The U.S. stock market followed the lead from the Shanghai Composite, which closed higher by 5.8 percent, the biggest daily increase since March 2009. The buying was motivated by the Chinese police, who threatened to arrest anyone caught shorting stocks.
The market gains in the American market were trimmed as investors focused on the weekly jobless claims that reported a slight gain of 297,000, the highest level since February and inching closer to the critical mark of 300,000.
Beauty has its price — and apparently it’s $12.5 billion. Coty agreed to buy P&G’s beauty business that includes 43 brands and such famous names as Clairol hair products and Cover Girl makeup. The deal instantly turns Coty into a world leader of beauty companies, while allowing Procter & Gamble Co. to focus on household products.
Shareholders of Coty weren’t too happy with the deal and the stock dropped about 6 percent, while P&G shares rose modestly. P&G expects to get a one-time gain of $5 billion to $7 billion from the deal and Coty said the expected annual revenue of the combined company will be more than $10 billion.
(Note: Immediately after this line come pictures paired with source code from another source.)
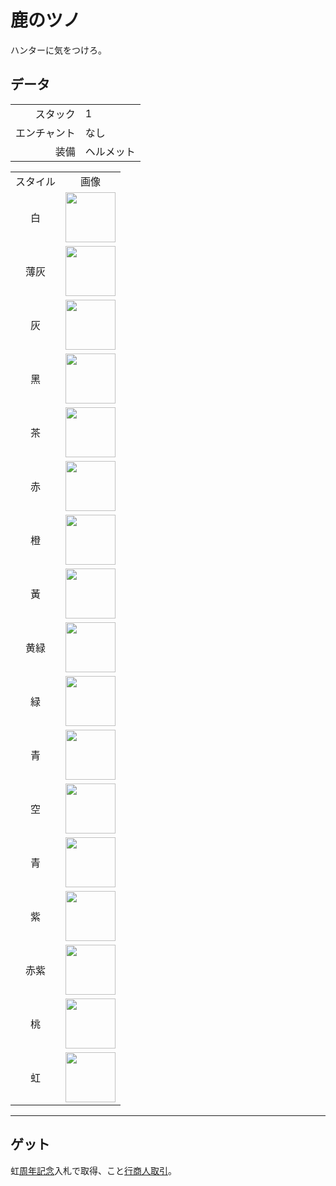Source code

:# 鹿のツノ
ハンターに気をつけろ。

## データ
<table>
    <tr><td align="end">スタック</td><td>1</td></tr>
    <tr><td align="end">エンチャント</td><td>なし</td></tr>
    <tr><td align="end">装備</td><td>ヘルメット</td></tr>
</table>
<table>
    <tr><td align="center">スタイル</td><td align="center">画像</td></tr>
    <tr><td align="center">白</td><td><img src="https://i.imgur.com/Y7fU3Hv.png" height="80"/></td></tr>
    <tr><td align="center">薄灰</td><td><img src="https://i.imgur.com/jo2ivlt.png" height="80"/></td></tr>
    <tr><td align="center">灰</td><td><img src="https://i.imgur.com/ensFr4a.png" height="80"/></td></tr>
    <tr><td align="center">黑</td><td><img src="https://i.imgur.com/H7BiReg.png" height="80"/></td></tr>
    <tr><td align="center">茶</td><td><img src="https://i.imgur.com/CqcpJ2p.png" height="80"/></td></tr>
    <tr><td align="center">赤</td><td><img src="https://i.imgur.com/75pOdPY.png" height="80"/></td></tr>
    <tr><td align="center">橙</td><td><img src="https://i.imgur.com/lVl3wTr.png" height="80"/></td></tr>
    <tr><td align="center">黃</td><td><img src="https://i.imgur.com/aQosoL7.png" height="80"/></td></tr>
    <tr><td align="center">黄緑</td><td><img src="https://i.imgur.com/xXT2cbW.png" height="80"/></td></tr>
    <tr><td align="center">緑</td><td><img src="https://i.imgur.com/GdTwpNO.png" height="80"/></td></tr>
    <tr><td align="center">青</td><td><img src="https://i.imgur.com/iPhw4pO.png" height="80"/></td></tr>
    <tr><td align="center">空</td><td><img src="https://i.imgur.com/PvhmV43.png" height="80"/></td></tr>
    <tr><td align="center">青</td><td><img src="https://i.imgur.com/zJJMl25.png" height="80"/></td></tr>
    <tr><td align="center">紫</td><td><img src="https://i.imgur.com/3F4eG8p.png" height="80"/></td></tr>
    <tr><td align="center">赤紫</td><td><img src="https://i.imgur.com/Q8oHGI4.png" height="80"/></td></tr>
    <tr><td align="center">桃</td><td><img src="https://i.imgur.com/KsmZw9n.png" height="80"/></td></tr>
    <tr><td align="center">虹</td><td><img src="https://i.imgur.com/UUlKFfU.gif" height="80"/></td></tr>
</table>

---

## ゲット
虹[周年記念](../feature/anniversary.md)入札で取得、こと[行商人取引](../feature/enhanced_wandering_trader.md)。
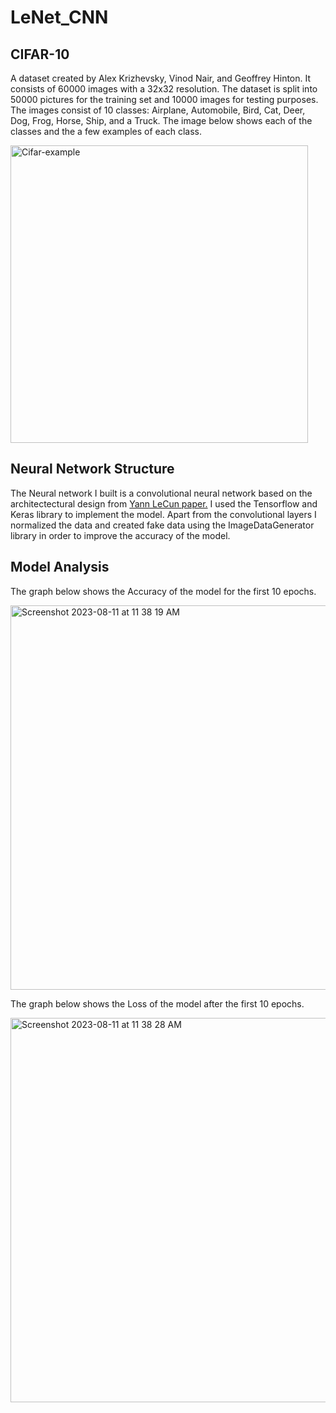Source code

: # LeNet_CNN
## CIFAR-10
A dataset created by Alex Krizhevsky, Vinod Nair, and Geoffrey Hinton. 
It consists of 60000 images with a 32x32 resolution. The dataset is split into
50000 pictures for the training set and 10000 images for testing purposes.
The images consist of 10 classes: Airplane, Automobile, Bird, Cat, Deer, Dog, 
Frog, Horse, Ship, and a Truck. The image below shows each of the classes and
the a few examples of each class.

<img width="476" alt="Cifar-example" src="https://github.com/Pranav2328/LeNet_CNN/assets/85324957/327f552a-a945-471b-84e7-546b5f5e14af">

## Neural Network Structure
The Neural network I built is a convolutional neural network based on the architectectural design from [Yann LeCun paper.](http://yann.lecun.com/exdb/lenet/) I used the Tensorflow and Keras library to implement the model. Apart from the convolutional layers I normalized the data and created fake data using the ImageDataGenerator library in order to improve the accuracy of the model.

## Model Analysis
The graph below shows the Accuracy of the model for the first 10 epochs.

<img width="615" alt="Screenshot 2023-08-11 at 11 38 19 AM" src="https://github.com/Pranav2328/LeNet_CNN/assets/85324957/0208d696-9c51-40e3-baff-0f349ed5d769">

The graph below shows the Loss of the model after the first 10 epochs.

<img width="615" alt="Screenshot 2023-08-11 at 11 38 28 AM" src="https://github.com/Pranav2328/LeNet_CNN/assets/85324957/7737bd34-5261-4547-a645-1ad6fee39ab2">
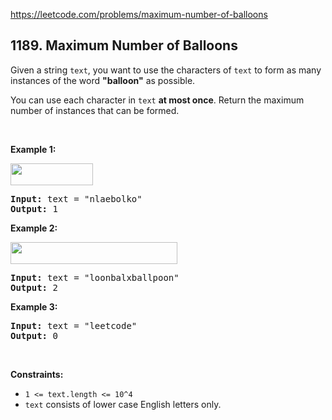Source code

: https://leetcode.com/problems/maximum-number-of-balloons

## 1189. Maximum Number of Balloons

<div><p>Given a string <code>text</code>, you want to use the characters of <code>text</code> to form as many instances of the word <strong>"balloon"</strong> as possible.</p>
<p>You can use each character in <code>text</code> <strong>at most once</strong>. Return the maximum number of instances that can be formed.</p>
<p> </p>
<p><strong>Example 1:</strong></p>
<p><strong><img alt="" src="https://assets.leetcode.com/uploads/2019/09/05/1536_ex1_upd.JPG" style="width: 132px; height: 35px;"/></strong></p>
<pre><strong>Input:</strong> text = "nlaebolko"
<strong>Output:</strong> 1
</pre>
<p><strong>Example 2:</strong></p>
<p><strong><img alt="" src="https://assets.leetcode.com/uploads/2019/09/05/1536_ex2_upd.JPG" style="width: 267px; height: 35px;"/></strong></p>
<pre><strong>Input:</strong> text = "loonbalxballpoon"
<strong>Output:</strong> 2
</pre>
<p><strong>Example 3:</strong></p>
<pre><strong>Input:</strong> text = "leetcode"
<strong>Output:</strong> 0
</pre>
<p> </p>
<p><strong>Constraints:</strong></p>
<ul>
<li><code>1 &lt;= text.length &lt;= 10^4</code></li>
<li><code>text</code> consists of lower case English letters only.</li>
</ul></div>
In other beauty news, Avon agreed to sell its Liz Earle skin-care brand to Walgreens Boots Alliance Inc. for $215.7 million in cash. Avon had acquired the company in 2010 and it represented roughly 1 percent of the company’s revenue. It will use the proceeds to redeem $250 million 2.375 Notes due March 2016.
Same-store sales reports have been rolling in and the results are mixed. On the positive side, Buckle reported June same-store sales rose 0.5 percent versus a decline of 1.1 percent last June, lifting the stock modestly higher. Discount retailer Stein Mart reported its June sales rose 7.5 percent to $121.7 million and the shares moved slightly high on the news.
On the negative side, Zumiez said that its June sales rose 2.6 percent in June to $67 million, but the comps slipped 3.3 percent against last year’s rise of 3.1 percent, pushing the stock into negative territory. Victoria Secret’s parent L Brands also said its sales were up 3 percent for June, but analysts had expected an increase of 3.6 percent and the stock sold off almost 2 percent as a result of the disappointment.
Gap Inc. is expected to report same-store sales later in the day.